What Teachers Don’t Learn in College


Ask me to explain symbolism in Gatsby or the narrative structure of Frankenstein. I can tell you two secrets that can help you interpret almost any poem. Who or whom – no problem. I can show you how to structure an essay, improve your style, and find your voice. This is the part of teaching that I walked out of college knowing how to do.

College did not prepare me to sit in a funeral with several students while we watched a 17 year old say good-bye to her mother which happened last week. Or go to a funeral of a student. College did not prepare me to respond to a student who tells me she is pregnant and she doesn’t know how to tell her parents. College did not prepare me to sit across from a parent during a conference who tells me through tears they have no idea why their child is struggling or what else they can do for him. College did not prepare me to be a guidance counselor, academic adviser, or role model, but I am all of these on a daily basis. Honestly, I’m not sure how to actually prepare for this part of the job.

Teachers are held accountable for teaching the standards, assessing students properly, giving constructive feedback, and getting students ready for standardized tests.

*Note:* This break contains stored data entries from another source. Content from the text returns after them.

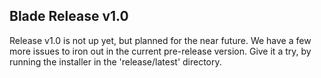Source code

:
## Blade Release v1.0 ##

Release v1.0 is not up yet, but planned for the near future. We have a few more issues to iron out in the current pre-release version. Give it a try, by running the installer in the 'release/latest' directory.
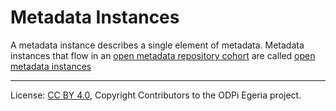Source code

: <!-- SPDX-License-Identifier: CC-BY-4.0 -->
<!-- Copyright Contributors to the ODPi Egeria project. -->

# Metadata Instances

A metadata instance describes a single element of metadata.  Metadata instances that flow in an
[open metadata repository cohort](open-metadata-repository-cohort.md) are called
[open metadata instances](open-metadata-instances.md)

----
License: [CC BY 4.0](https://creativecommons.org/licenses/by/4.0/),
Copyright Contributors to the ODPi Egeria project.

I am paid to do this, and most teachers I know do a good job at this. But that’s the baseline of teaching, and my reward comes from relationships that go beyond content. If I have just taught English, I have fallen short on my goal as a teacher. I’m hoping to teach the 2Cs – communication (written and oral) and character (public and private).

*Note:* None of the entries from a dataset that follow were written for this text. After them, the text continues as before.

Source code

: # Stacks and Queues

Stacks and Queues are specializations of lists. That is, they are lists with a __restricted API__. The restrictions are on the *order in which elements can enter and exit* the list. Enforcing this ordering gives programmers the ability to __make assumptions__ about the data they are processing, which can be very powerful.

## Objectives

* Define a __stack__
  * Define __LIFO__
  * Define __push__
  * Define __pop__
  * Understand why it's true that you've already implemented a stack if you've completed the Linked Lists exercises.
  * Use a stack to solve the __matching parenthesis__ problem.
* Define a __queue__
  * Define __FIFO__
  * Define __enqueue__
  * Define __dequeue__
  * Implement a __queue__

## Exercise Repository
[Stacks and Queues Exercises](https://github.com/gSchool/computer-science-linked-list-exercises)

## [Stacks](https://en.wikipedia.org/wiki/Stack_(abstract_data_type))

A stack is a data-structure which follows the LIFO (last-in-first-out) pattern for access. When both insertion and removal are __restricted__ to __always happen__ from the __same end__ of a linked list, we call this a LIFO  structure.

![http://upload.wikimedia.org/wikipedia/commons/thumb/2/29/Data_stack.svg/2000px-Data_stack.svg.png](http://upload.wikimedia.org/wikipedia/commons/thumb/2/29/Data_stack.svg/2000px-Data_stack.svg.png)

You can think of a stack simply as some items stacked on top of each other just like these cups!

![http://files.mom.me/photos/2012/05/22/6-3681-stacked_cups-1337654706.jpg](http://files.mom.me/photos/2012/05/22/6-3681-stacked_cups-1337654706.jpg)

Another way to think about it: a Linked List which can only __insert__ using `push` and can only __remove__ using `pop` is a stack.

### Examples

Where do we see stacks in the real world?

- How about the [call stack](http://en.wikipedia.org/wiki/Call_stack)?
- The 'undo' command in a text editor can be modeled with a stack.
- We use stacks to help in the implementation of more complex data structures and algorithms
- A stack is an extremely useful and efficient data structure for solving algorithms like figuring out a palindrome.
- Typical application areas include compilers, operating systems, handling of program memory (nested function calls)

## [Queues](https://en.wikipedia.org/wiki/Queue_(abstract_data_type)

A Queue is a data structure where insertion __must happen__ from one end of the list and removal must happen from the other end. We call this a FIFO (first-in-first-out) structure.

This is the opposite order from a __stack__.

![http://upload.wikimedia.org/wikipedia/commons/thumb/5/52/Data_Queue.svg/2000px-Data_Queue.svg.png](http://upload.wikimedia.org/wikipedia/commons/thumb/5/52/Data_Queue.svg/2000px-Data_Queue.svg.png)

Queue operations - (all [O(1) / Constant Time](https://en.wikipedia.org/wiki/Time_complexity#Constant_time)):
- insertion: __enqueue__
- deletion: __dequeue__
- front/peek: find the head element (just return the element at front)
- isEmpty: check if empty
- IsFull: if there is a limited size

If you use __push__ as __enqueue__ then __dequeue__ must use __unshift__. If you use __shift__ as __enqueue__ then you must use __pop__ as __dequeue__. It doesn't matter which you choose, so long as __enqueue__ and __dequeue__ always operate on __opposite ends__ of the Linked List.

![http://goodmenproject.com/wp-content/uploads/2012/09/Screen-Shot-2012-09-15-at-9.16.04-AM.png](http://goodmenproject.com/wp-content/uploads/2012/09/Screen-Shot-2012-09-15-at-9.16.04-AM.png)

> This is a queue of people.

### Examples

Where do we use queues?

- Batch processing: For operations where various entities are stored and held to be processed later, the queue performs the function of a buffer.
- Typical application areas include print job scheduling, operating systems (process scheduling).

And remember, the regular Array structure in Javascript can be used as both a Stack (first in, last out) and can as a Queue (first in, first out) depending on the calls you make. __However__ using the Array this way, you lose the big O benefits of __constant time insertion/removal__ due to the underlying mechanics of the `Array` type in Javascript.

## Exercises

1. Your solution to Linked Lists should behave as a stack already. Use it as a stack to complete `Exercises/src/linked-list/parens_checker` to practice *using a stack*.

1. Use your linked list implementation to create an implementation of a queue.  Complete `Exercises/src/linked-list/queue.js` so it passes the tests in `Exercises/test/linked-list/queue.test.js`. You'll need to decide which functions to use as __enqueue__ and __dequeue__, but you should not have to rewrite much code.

I was reminded of something that I wrote earlier in my career that sums up a teacher’s life. I am reposting and telling you this so I will not be accused of self-plagiarism (yes, that’s a real thing). And while this was written by me about me, I submit this not out of a look-at-me-attitude but a this-is-a-typical-teacher’s-life perspective.

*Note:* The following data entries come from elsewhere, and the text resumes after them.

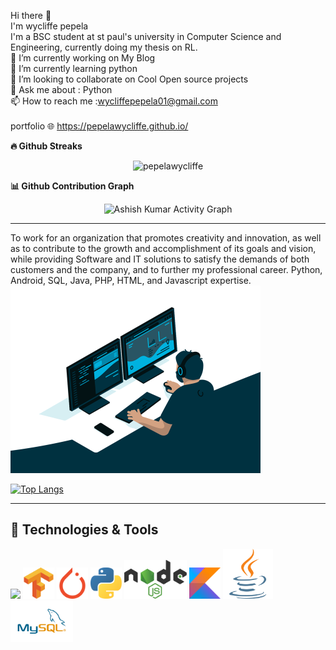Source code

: 
Hi there 👋
<br>
I'm wycliffe pepela
 <br>
I'm a BSC student at st paul's university in Computer Science and Engineering, currently doing my thesis on RL.
<br>
🔭 I’m currently working on My Blog
<br>
🌱 I’m currently learning python
<br>
👯 I’m looking to collaborate on Cool Open source projects
<br>
💬 Ask me about : Python 
<br>
📫 How to reach me :wycliffepepela01@gmail.com
<br>
<br>
portfolio
🌐 https://pepelawycliffe.github.io/
<br>
<summary><b>🔥 Github Streaks</b></summary>

<p align="center"><img src="https://github-readme-streak-stats.herokuapp.com?user=pepelawycliffe&theme=highcontrast&date_format=M%20j%5B%2C%20Y%5D" alt="pepelawycliffe" /></p>

<summary><b>📊 Github Contribution Graph</b></summary>
<p align="center"<a href="#"><img alt="Ashish Kumar Activity Graph" src="https://activity-graph.herokuapp.com/graph?username=Trend20&bg_color=0D1117&color=e05397&line=e05397&point=FFFFFF&hide_border=true&" /></a></p>

<hr>
To work for an organization that promotes creativity and innovation, as well as to contribute to the growth and accomplishment of its goals and vision, while providing Software and IT solutions to satisfy the demands of both customers and the company, and to further my professional career. Python, Android, SQL, Java, PHP, HTML, and Javascript expertise.
<br>
<img src="https://github.com/pepelawycliffe/pepelawycliffe/blob/main/code.gif" width="400">


[![Top Langs](https://github-readme-stats.vercel.app/api/top-langs/?username=pepelawycliffe&layout=compact&theme=gruvbox)](https://github.com/pepelawycliffe/github-readme-stats)

---

## 🔧 Technologies & Tools
<a href="https://laravel.com" target="_blank"><img src="https://raw.githubusercontent.com/laravel/art/master/logo-lockup/5%20SVG/2%20CMYK/1%20Full%20Color/laravel-logolockup-cmyk-red.svg" width="200"></a>
<a href="https://laravel.com" target="_blank"><img src="https://github.com/pepelawycliffe/pepelawycliffe/blob/main/tensorflow-icon.svg" width="50"></a>
<a href="https://laravel.com" target="_blank"><img src="https://github.com/pepelawycliffe/pepelawycliffe/blob/main/pytorch-icon.svg" width="50"></a>
<a href="https://laravel.com" target="_blank"><img src="https://github.com/pepelawycliffe/pepelawycliffe/blob/main/python-seeklogo.com.svg" width="50"></a>
<a href="https://laravel.com" target="_blank"><img src="https://github.com/pepelawycliffe/pepelawycliffe/blob/main/nodejs-seeklogo.com.svg" width="100"></a>
<a href="https://laravel.com" target="_blank"><img src="https://github.com/pepelawycliffe/pepelawycliffe/blob/main/kotlin-1.svg" width="50"></a>
<a href="https://laravel.com" target="_blank"><img src="https://github.com/pepelawycliffe/pepelawycliffe/blob/main/java-icon.svg" width="80"></a>
<a href="https://laravel.com" target="_blank"><img src="https://github.com/pepelawycliffe/pepelawycliffe/blob/main/MySQL-Logo.wine.svg" width="100"></a>



<!-- ![](https://img.shields.io/badge/OS-Windows-informational?style=flat&logo=Windows&logoColor=white&color=2bbc8a)
![](https://img.shields.io/badge/Editor-vscode-informational?style=flat&logo=visual-studio-code&logoColor=white&color=2bbc8a)
![](https://img.shields.io/badge/Code-Python-informational?style=flat&logo=python&logoColor=white&color=2bbc8a)
![](https://img.shields.io/badge/Code-JavaScript-informational?style=flat&logo=javascript&logoColor=white&color=2bbc8a)
![](https://img.shields.io/badge/Code-Java-informational?style=flat&logo=java&logoColor=white&color=2bbc8a)
![](https://img.shields.io/badge/Shell-Bash-informational?style=flat&logo=gnu-bash&logoColor=white&color=2bbc8a)

![](https://img.shields.io/badge/Tools-TensorFlow-informational?style=flat&logo=TensorFlow&logoColor=white&color=2bbc8a)
![](https://img.shields.io/badge/Tools-Pytorch-informational?style=flat&logo=Pytorch&logoColor=white&color=2bbc8a)
![](https://img.shields.io/badge/Tools-NodeJS-informational?style=flat&logo=Node.js&logoColor=white&color=2bbc8a)
![](https://img.shields.io/badge/Tools-PostgreSQL-informational?style=flat&logo=postgresql&logoColor=white&color=2bbc8a)
<br /> -->
<br />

“Who would have thought that teaching American literature would have me coaching powder puff (back-to-back champs), sweating and freezing in the bleachers of too many different types of sporting events to count, playing piano for five theatre productions, writing countless college and scholarship recommendations each year, attending recitals, viewing art shows, making hospital visits, and sadly even going to funeral homes? I’ve celebrated and cried with students. I’ve cried for students. This is what teachers do. And while we do this out of love and concern for our students, the reward in the classroom is an added bonus to knowing that we have done what we set out to do in teaching – impact lives.”

I am humbled to serve with others who have committed their lives to making a difference in the life of students. We need encouragement, support, and prayer because a huge part of our job is not something we were professionally trained to do.